- **TASK INPUTS**
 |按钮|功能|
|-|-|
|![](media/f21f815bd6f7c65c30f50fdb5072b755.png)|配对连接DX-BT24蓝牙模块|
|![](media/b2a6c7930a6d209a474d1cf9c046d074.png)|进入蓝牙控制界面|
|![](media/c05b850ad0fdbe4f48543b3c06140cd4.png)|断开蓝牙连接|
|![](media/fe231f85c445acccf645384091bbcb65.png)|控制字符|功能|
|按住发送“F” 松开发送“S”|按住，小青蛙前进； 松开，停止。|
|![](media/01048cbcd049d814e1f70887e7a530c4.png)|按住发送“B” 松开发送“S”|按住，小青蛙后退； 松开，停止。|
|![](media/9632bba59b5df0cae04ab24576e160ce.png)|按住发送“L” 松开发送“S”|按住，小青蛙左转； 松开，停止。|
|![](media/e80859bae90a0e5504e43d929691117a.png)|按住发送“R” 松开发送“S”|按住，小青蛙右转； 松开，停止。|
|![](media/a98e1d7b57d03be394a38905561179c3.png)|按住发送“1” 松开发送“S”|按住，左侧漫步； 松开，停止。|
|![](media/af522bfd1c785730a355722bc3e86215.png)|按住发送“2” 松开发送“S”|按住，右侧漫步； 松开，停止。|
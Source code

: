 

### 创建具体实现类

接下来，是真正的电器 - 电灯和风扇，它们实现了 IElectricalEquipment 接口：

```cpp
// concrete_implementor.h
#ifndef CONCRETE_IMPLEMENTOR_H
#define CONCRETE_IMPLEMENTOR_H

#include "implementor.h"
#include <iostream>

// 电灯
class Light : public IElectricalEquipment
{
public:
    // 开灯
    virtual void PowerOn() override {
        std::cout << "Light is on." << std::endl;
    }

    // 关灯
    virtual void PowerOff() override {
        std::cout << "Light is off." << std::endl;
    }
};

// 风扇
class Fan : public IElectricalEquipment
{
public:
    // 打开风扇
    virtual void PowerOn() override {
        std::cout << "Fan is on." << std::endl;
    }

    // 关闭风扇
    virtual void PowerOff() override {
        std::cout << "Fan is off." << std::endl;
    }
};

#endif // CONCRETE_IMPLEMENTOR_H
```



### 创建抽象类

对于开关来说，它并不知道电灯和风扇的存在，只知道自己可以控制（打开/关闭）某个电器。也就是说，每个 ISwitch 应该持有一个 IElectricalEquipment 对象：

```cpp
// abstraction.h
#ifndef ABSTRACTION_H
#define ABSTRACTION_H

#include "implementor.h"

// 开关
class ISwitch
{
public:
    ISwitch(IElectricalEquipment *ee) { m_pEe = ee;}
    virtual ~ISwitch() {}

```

- **YOUR TASK**
Please show every line of the material that contains the string "ifndef".

- **SOLUTION FOR THIS EXERCISE**
#ifndef CONCRETE_IMPLEMENTOR_H
#ifndef ABSTRACTION_H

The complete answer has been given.